• **Problem**
Across the material below, how many lines hold the word "由图可见"? Only the number should be given.
***** Provided data *****
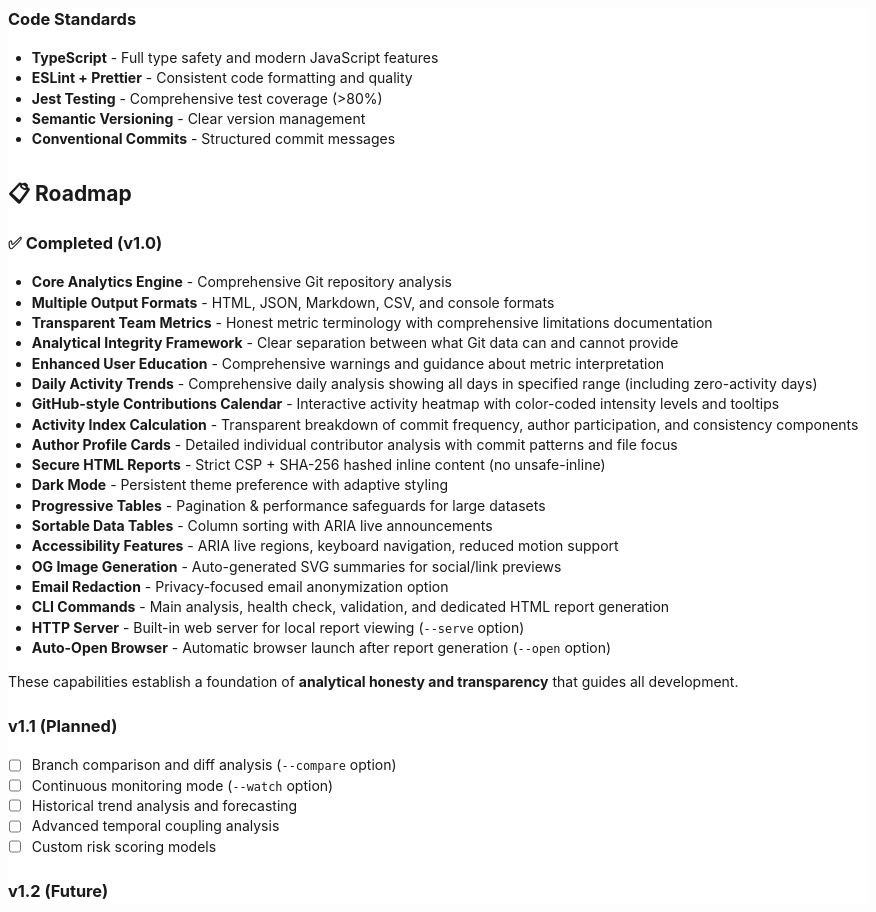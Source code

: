 ### Code Standards

- **TypeScript** - Full type safety and modern JavaScript features
- **ESLint + Prettier** - Consistent code formatting and quality
- **Jest Testing** - Comprehensive test coverage (>80%)
- **Semantic Versioning** - Clear version management
- **Conventional Commits** - Structured commit messages

## 📋 Roadmap

### ✅ Completed (v1.0)

- **Core Analytics Engine** - Comprehensive Git repository analysis
- **Multiple Output Formats** - HTML, JSON, Markdown, CSV, and console formats
- **Transparent Team Metrics** - Honest metric terminology with comprehensive limitations documentation
- **Analytical Integrity Framework** - Clear separation between what Git data can and cannot provide
- **Enhanced User Education** - Comprehensive warnings and guidance about metric interpretation
- **Daily Activity Trends** - Comprehensive daily analysis showing all days in specified range (including zero-activity days)
- **GitHub-style Contributions Calendar** - Interactive activity heatmap with color-coded intensity levels and tooltips
- **Activity Index Calculation** - Transparent breakdown of commit frequency, author participation, and consistency components
- **Author Profile Cards** - Detailed individual contributor analysis with commit patterns and file focus
- **Secure HTML Reports** - Strict CSP + SHA-256 hashed inline content (no unsafe-inline)
- **Dark Mode** - Persistent theme preference with adaptive styling
- **Progressive Tables** - Pagination & performance safeguards for large datasets
- **Sortable Data Tables** - Column sorting with ARIA live announcements
- **Accessibility Features** - ARIA live regions, keyboard navigation, reduced motion support
- **OG Image Generation** - Auto-generated SVG summaries for social/link previews
- **Email Redaction** - Privacy-focused email anonymization option
- **CLI Commands** - Main analysis, health check, validation, and dedicated HTML report generation
- **HTTP Server** - Built-in web server for local report viewing (`--serve` option)
- **Auto-Open Browser** - Automatic browser launch after report generation (`--open` option)

These capabilities establish a foundation of **analytical honesty and transparency** that guides all development.

### v1.1 (Planned)

- [ ] Branch comparison and diff analysis (`--compare` option)
- [ ] Continuous monitoring mode (`--watch` option)
- [ ] Historical trend analysis and forecasting
- [ ] Advanced temporal coupling analysis
- [ ] Custom risk scoring models

### v1.2 (Future)
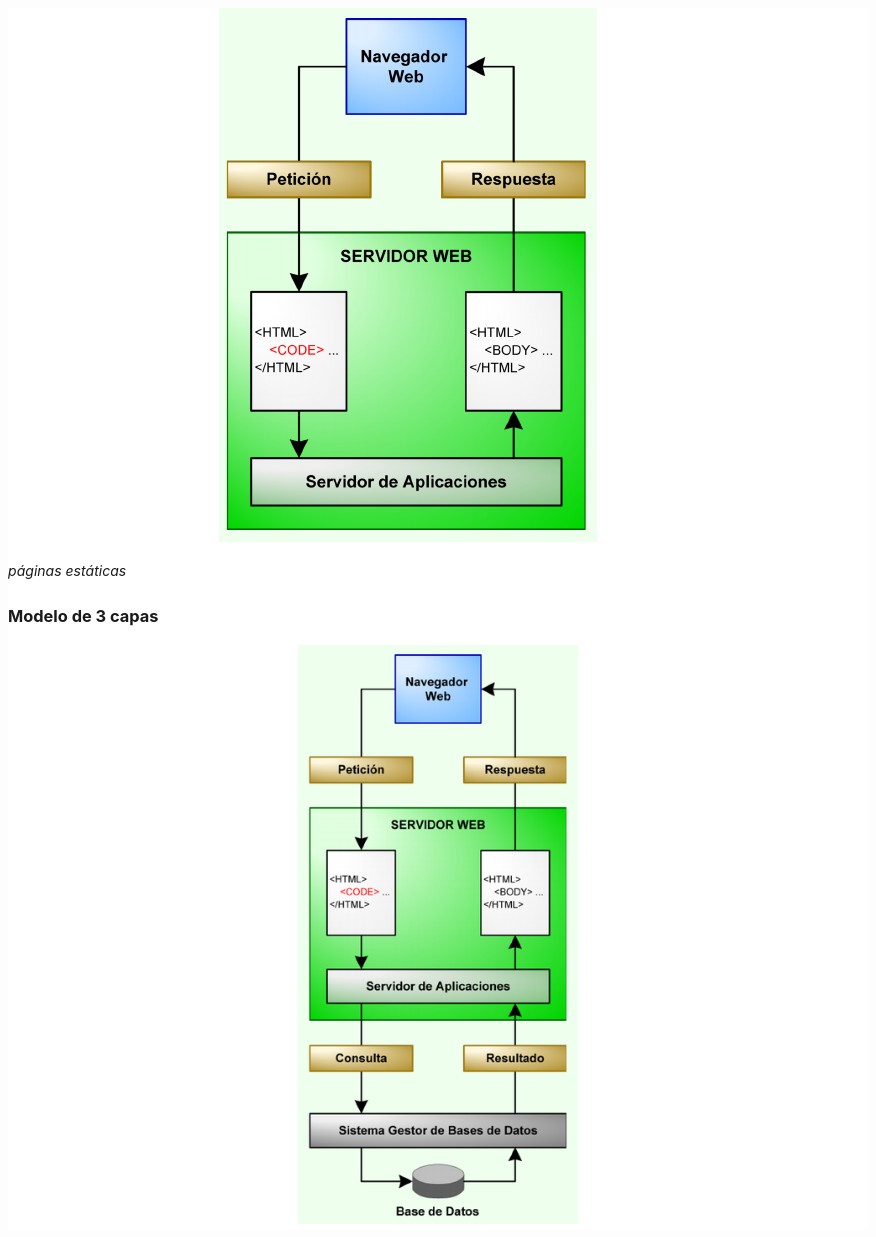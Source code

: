 ![Web 2 capas](assets/web-2-capas.png)

_páginas estáticas_


### Modelo de 3 capas

![Web 3 capas](assets/web-3-capas.png)
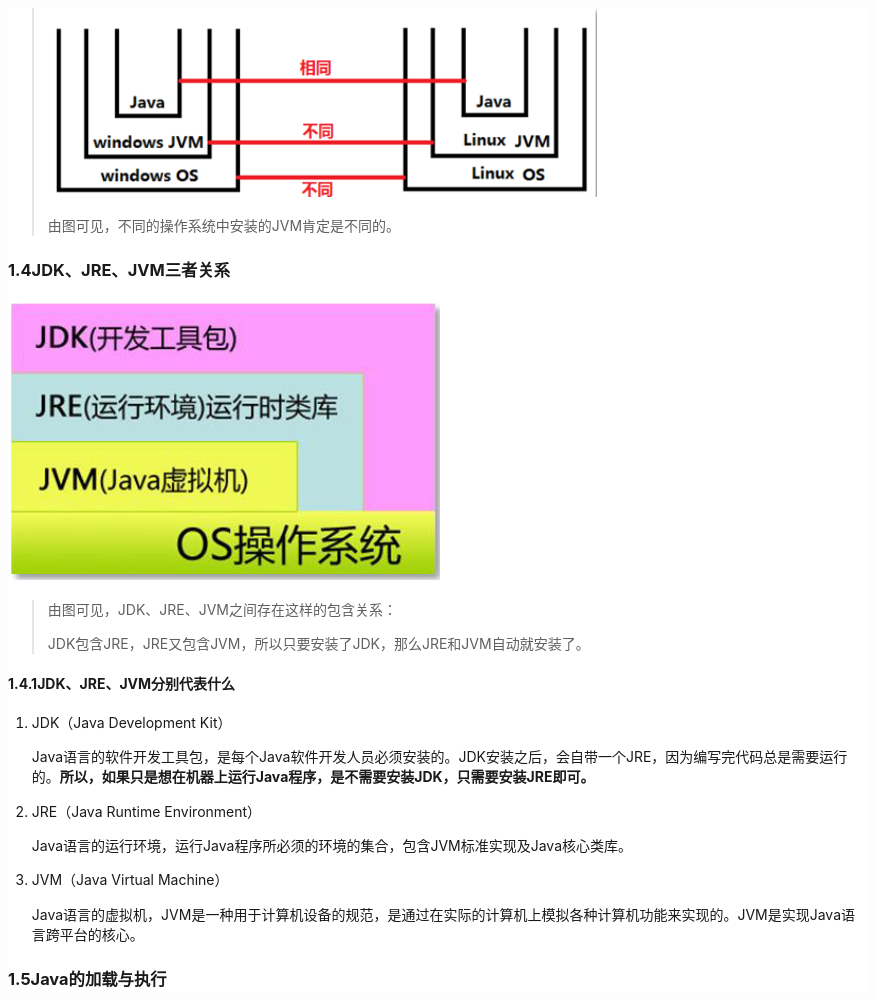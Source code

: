   > <img src="assets/image-20200820151040259.png" alt="image-20200820151040259" style="zoom:80%;" />
  >
  > 由图可见，不同的操作系统中安装的JVM肯定是不同的。

### 1.4JDK、JRE、JVM三者关系

![image-20200820151335822](assets/image-20200820151335822.png)

> 由图可见，JDK、JRE、JVM之间存在这样的包含关系：
>
> JDK包含JRE，JRE又包含JVM，所以只要安装了JDK，那么JRE和JVM自动就安装了。

#### 1.4.1JDK、JRE、JVM分别代表什么

1. JDK（Java Development Kit）

   Java语言的软件开发工具包，是每个Java软件开发人员必须安装的。JDK安装之后，会自带一个JRE，因为编写完代码总是需要运行的。**所以，如果只是想在机器上运行Java程序，是不需要安装JDK，只需要安装JRE即可。**

2. JRE（Java Runtime Environment）

   Java语言的运行环境，运行Java程序所必须的环境的集合，包含JVM标准实现及Java核心类库。

3. JVM（Java Virtual Machine）

   Java语言的虚拟机，JVM是一种用于计算机设备的规范，是通过在实际的计算机上模拟各种计算机功能来实现的。JVM是实现Java语言跨平台的核心。

### 1.5Java的加载与执行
*****
• **Output below**
2